**TASK TO CARRY OUT**: Which lines hold the word "view"? Copy each of them from the material.

**RECORDS SHOWN**:

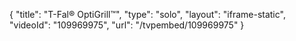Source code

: {
    "title": "T-Fal&reg; OptiGrill&trade;",
    "type": "solo",
    "layout": "iframe-static",
    "videoId": "109969975",
    "url": "\/tvpembed\/109969975"
}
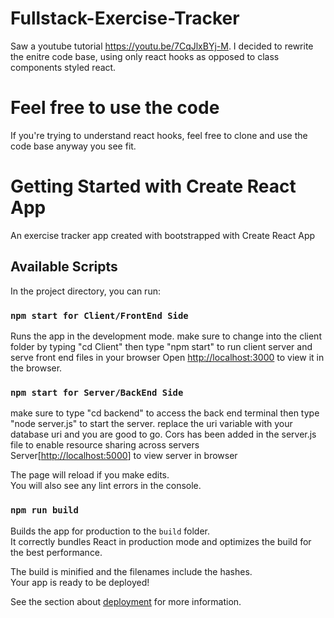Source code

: # Fullstack-Exercise-Tracker
Saw a youtube tutorial https://youtu.be/7CqJlxBYj-M. I decided to rewrite the enitre code base,
using only react hooks as opposed to class components styled react. 
# Feel free to use the code
If you're trying to understand react hooks, feel free to clone and use the code base anyway you see fit. 

# Getting Started with Create React App
An exercise tracker app created with bootstrapped with Create React App

## Available Scripts

In the project directory, you can run:

### `npm start for Client/FrontEnd Side`
Runs the app in the development mode.
make sure to change into the client folder by typing "cd Client" then type "npm start" to run client server and serve front end files in your browser
Open [http://localhost:3000](http://localhost:3000) to view it in the browser.

### `npm start for Server/BackEnd Side`
make sure to type "cd backend" to access the back end terminal then type "node server.js" to start the server.
replace the uri variable with your database uri and you are good to go.
Cors has been added in the server.js file to enable resource sharing across servers  
Server[[http://localhost:5000](http://localhost:5000)] to view server in browser

The page will reload if you make edits.\
You will also see any lint errors in the console.


### `npm run build`

Builds the app for production to the `build` folder.\
It correctly bundles React in production mode and optimizes the build for the best performance.

The build is minified and the filenames include the hashes.\
Your app is ready to be deployed!

See the section about [deployment](https://facebook.github.io/create-react-app/docs/deployment) for more information.
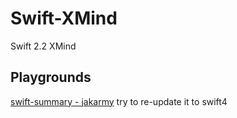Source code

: # Swift-XMind
Swift 2.2 XMind

## Playgrounds
[swift-summary - jakarmy](https://github.com/jakarmy/swift-summary)
try to re-update it to swift4
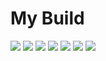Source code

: # My Build

![](https://github.com/NickAger/pizzaoven/raw/master/pizza-oven-images/my%20build/IMG_4287.jpg)
![](https://github.com/NickAger/pizzaoven/raw/master/pizza-oven-images/my%20build/IMG_0042.jpg)
![](https://github.com/NickAger/pizzaoven/raw/master/pizza-oven-images/my%20build/IMG_4315.jpg)
![](https://github.com/NickAger/pizzaoven/raw/master/pizza-oven-images/my%20build/IMG_4317.jpg)
![](https://github.com/NickAger/pizzaoven/raw/master/pizza-oven-images/my%20build/IMG_4318.jpg)
![](https://github.com/NickAger/pizzaoven/raw/master/pizza-oven-images/my%20build/6ab6cdbe-12b6-44c2-9c1b-400ea7490905.jpg)
![](https://github.com/NickAger/pizzaoven/raw/master/pizza-oven-images/my%20build/061AF472-92AF-4047-B061-AFFFBBDBF1D2.jpg)





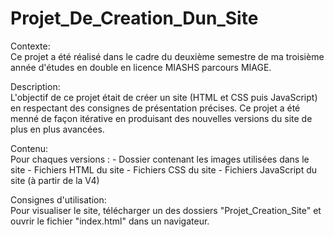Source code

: # Projet_De_Creation_Dun_Site

Contexte:  
Ce projet a été réalisé dans le cadre du deuxième semestre de ma troisième année d'études en double en licence MIASHS parcours MIAGE.

Description:  
L'objectif de ce projet était de créer un site (HTML et CSS puis JavaScript) en respectant des consignes de présentation précises. 
Ce projet a été menné de façon itérative en produisant des nouvelles versions du site de plus en plus avancées.

Contenu:  
  Pour chaques versions :
    - Dossier contenant les images utilisées dans le site
    - Fichiers HTML du site
    - Fichiers CSS du site
    - Fichiers JavaScript du site (à partir de la V4)

Consignes d'utilisation:  
Pour visualiser le site, télécharger un des dossiers "Projet_Creation_Site" et ouvrir le fichier "index.html" dans un navigateur.

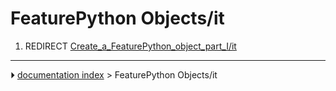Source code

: # FeaturePython Objects/it
1.  REDIRECT [Create_a_FeaturePython_object_part_I/it](Create_a_FeaturePython_object_part_I/it.md)



---
⏵ [documentation index](../README.md) > FeaturePython Objects/it
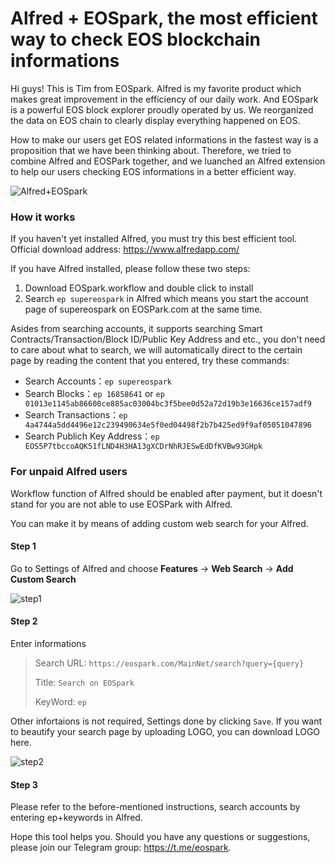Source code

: # Alfred + EOSpark, the most efficient way to check EOS blockchain informations

Hi guys!  This is Tim from EOSpark. Alfred is my favorite product which makes great improvement in the efficiency of our daily work. And EOSpark is a powerful EOS block explorer proudly operated by us. We reorganized the data on EOS chain to clearly display everything happened on EOS.



How to make our users get EOS related informations in the fastest way is a proposition that we have been thinking about. Therefore, we tried to combine Alfred and EOSPark together, and we luanched an Alfred extension to help our users checking EOS informations in a better efficient way.



<img :src="$withBase('/projects/alfred_eospark/Alfred+EOSpark.gif')" alt="Alfred+EOSpark">



### How it works

If you haven't yet installed Alfred, you must try this best efficient tool. Official download address: https://www.alfredapp.com/

If you have Alfred installed, please follow these two steps:

1. Download <a :href="$withBase('/projects/alfred_eospark/Search on EOSpark.alfredworkflow')" download="Search on EOSpark.alfredworkflow">EOSpark.workflow</a> and double click to install
2. Search  `ep supereospark` in Alfred which means you start the account page of supereospark on EOSPark.com at the same time.

Asides from searching accounts, it supports searching Smart Contracts/Transaction/Block ID/Public Key Address and etc., you don't need to care about what to search, we will automatically direct to the certain page by reading the content that you entered, try these commands:

- Search Accounts：`ep supereospark`
- Search Blocks：`ep 16858641` or `ep 01013e1145ab86600ce885ac03004bc3f5bee0d52a72d19b3e16636ce157adf9 `
- Search Transactions：`ep 4a4744a5dd4496e12c239490634e5f0ed04498f2b7b425ed9f9af05051047896`
- Search Publich Key Address：`ep EOS5P7tbccoAQK51fLND4H3HA13gXCDrNhRJESwEdDfKVBw93GHpk`

### For unpaid Alfred users

Workflow function of Alfred should be enabled after payment, but it doesn't stand for you are not able to use EOSPark with Alfred.

You can make it by means of adding custom web search for your Alfred. 

#### Step 1

Go to Settings of Alfred and choose **Features** -> **Web Search** -> **Add Custom Search**

<img :src="$withBase('/projects/alfred_eospark/step1.png')" alt="step1">



#### Step 2

Enter informations

> Search URL: `https://eospark.com/MainNet/search?query={query}`
>
> Title: `Search on EOSpark`
>
> KeyWord: `ep` 

Other infortaions is not required, Settings done by clicking `Save`. If you want to beautify your search page by uploading LOGO, you can <a :href="$withBase('/projects/alfred_eospark/logo_EOSpark.png')" download="logo_EOSpark.png">download LOGO here</a>.

<img :src="$withBase('/projects/alfred_eospark/step2.png')" alt="step2">



#### Step 3

Please refer to the before-mentioned instructions, search accounts by entering ep+keywords in Alfred.



Hope this tool helps you. Should you have any questions or suggestions, please join our Telegram group: https://t.me/eospark.
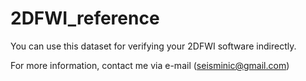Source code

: # 2DFWI_reference

You can use this dataset for verifying your 2DFWI software indirectly.

For more information, contact me via e-mail (seisminic@gmail.com)
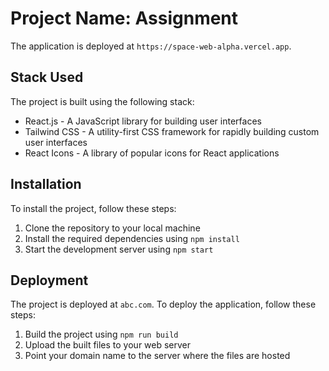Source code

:# Project Name: Assignment

The application is deployed at `https://space-web-alpha.vercel.app`.

## Stack Used

The project is built using the following stack:

-   React.js - A JavaScript library for building user interfaces
-   Tailwind CSS - A utility-first CSS framework for rapidly building custom user interfaces
-   React Icons - A library of popular icons for React applications

## Installation

To install the project, follow these steps:

1. Clone the repository to your local machine
2. Install the required dependencies using `npm install`
3. Start the development server using `npm start`

## Deployment

The project is deployed at `abc.com`. To deploy the application, follow these steps:

1. Build the project using `npm run build`
2. Upload the built files to your web server
3. Point your domain name to the server where the files are hosted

**ANSWER BELOW**:
Open [http://localhost:3000](http://localhost:3000) to view it in the browser.
Server[[http://localhost:5000](http://localhost:5000)] to view server in browser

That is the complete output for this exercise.